Find all local maximum, minimum, and saddle points of the following function $$f(x,y,z)=x^2+y^2+z^2-xy+x-2z$$

Solution

We proceed with the standard procedure: finding the domain of $f$: $D=\R^3$. Next, we solve the equation $\nabla f(x,y,z)=\mathbf{0}$.

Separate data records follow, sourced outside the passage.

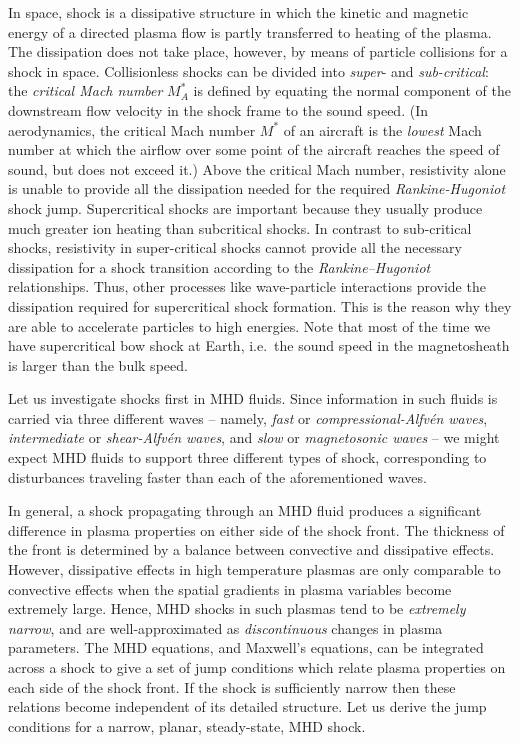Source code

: \documentclass[
  notoc %
]{tufte-book}
\begin{document}
In space, shock is a dissipative structure in which the kinetic and
magnetic energy of a directed plasma flow is partly transferred to
heating of the plasma. The dissipation does not take place, however, by
means of particle collisions for a shock in space. Collisionless shocks
can be divided into \emph{super}- and \emph{sub-critical}: the
\emph{critical Mach number} \(M_A^\ast\) is defined by equating the
normal component of the downstream flow velocity in the shock frame to
the sound speed. (In aerodynamics, the critical Mach number \(M^\ast\)
of an aircraft is the \emph{lowest} Mach number at which the airflow
over some point of the aircraft reaches the speed of sound, but does not
exceed it.) Above the critical Mach number, resistivity alone is unable
to provide all the dissipation needed for the required
\emph{Rankine-Hugoniot} shock jump. Supercritical shocks are important
because they usually produce much greater ion heating than subcritical
shocks. In contrast to sub-critical shocks, resistivity in
super-critical shocks cannot provide all the necessary dissipation for a
shock transition according to the \emph{Rankine--Hugoniot}
relationships. Thus, other processes like wave-particle interactions
provide the dissipation required for supercritical shock formation. This
is the reason why they are able to accelerate particles to high
energies. Note that most of the time we have supercritical bow shock at
Earth, i.e.~the sound speed in the magnetosheath is larger than the bulk
speed.

Let us investigate shocks first in MHD fluids. Since information in such
fluids is carried via three different waves -- namely, \emph{fast} or
\emph{compressional-Alfvén waves}, \emph{intermediate} or
\emph{shear-Alfvén waves}, and \emph{slow} or \emph{magnetosonic waves}
-- we might expect MHD fluids to support three different types of shock,
corresponding to disturbances traveling faster than each of the
aforementioned waves.

In general, a shock propagating through an MHD fluid produces a
significant difference in plasma properties on either side of the shock
front. The thickness of the front is determined by a balance between
convective and dissipative effects. However, dissipative effects in high
temperature plasmas are only comparable to convective effects when the
spatial gradients in plasma variables become extremely large. Hence, MHD
shocks in such plasmas tend to be \emph{extremely narrow}, and are
well-approximated as \emph{discontinuous} changes in plasma parameters.
The MHD equations, and Maxwell's equations, can be integrated across a
shock to give a set of jump conditions which relate plasma properties on
each side of the shock front. If the shock is sufficiently narrow then
these relations become independent of its detailed structure. Let us
derive the jump conditions for a narrow, planar, steady-state, MHD
shock.
\end{document}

\begin{equation*} \begin{cases} f_{x}=2x-y+1=0\\[0.5em] f_{y}=2y-x=0\\[0.5em] f_{z}=2z-2=0 \end{cases} \;\Rightarrow\; \begin{cases} x=-2/3\\[0.5em] y=-1/3\\[0.5em] z=1 \end{cases} \end{equation*}

From the equations, we see that this equation only has one stationary point $M=\left(-\dfrac{2}{3},-\dfrac{1}{3},1\right)$. We then proceed to find all the second derivatives of $f$:

$$f_{xx}=2,\;f_{yy}=2,\;f_{zz}=2,\;f_{xy}=-1,f_{xz}=0,\;\text{and}\; f_{yz}=0$$

The Hessian matrix at $\left(-\dfrac{2}{3},-\dfrac{1}{3},1\right)$:

$$H_f(M)= \begin{bmatrix} f_{xx} & f_{xy} & f_{xz}\\ f_{yx} & f_{yy} & f_{yz}\\ f_{zx} & f_{zy} & f_{zz} \end{bmatrix}= \begin{bmatrix} 2 & -1 & 0\\ -1 & 2 & 0\\ 0 & 0 & 2 \end{bmatrix}$$

Apply the Sylvester's criterion on $H_f(M)$ by calculating the major sub-matrices of $H_f(M)$:

$$\Delta_1=2>0,\;\; \Delta_2= \begin{vmatrix} 2 & -1\\ -1 & 2 \end{vmatrix}=3>0 \;\;\text{and}\;\; \Delta_3= \begin{vmatrix} 2 & -1 & 0\\ -1 & 2 & 0\\ 0 & 0 & 2 \end{vmatrix}= (-1)^{3+3}\begin{vmatrix} 2 & -1\\ -1 & 2 \end{vmatrix}=6>0,$$

we see that the matrix $H_f(M)$ is positive-definite, therefore $M=\left(-\dfrac{2}{3},-\dfrac{1}{3},1\right)$ is a minimum of $f$ and $$f_{\min}=f\left(-\dfrac{2}{3},-\dfrac{1}{3},1\right)=-\dfrac{4}{3}$$

Find all local maximum, minimum, and saddle points of the following function

$$f(x,y,z)=x^3+xy+y^2-2xz+2z^2+3y-1$$

Solution

We first need to find the domain of $f$: $D=\R^3$. Next, we solve the equation $\nabla f(x,y,z)=\mathbf{0}$.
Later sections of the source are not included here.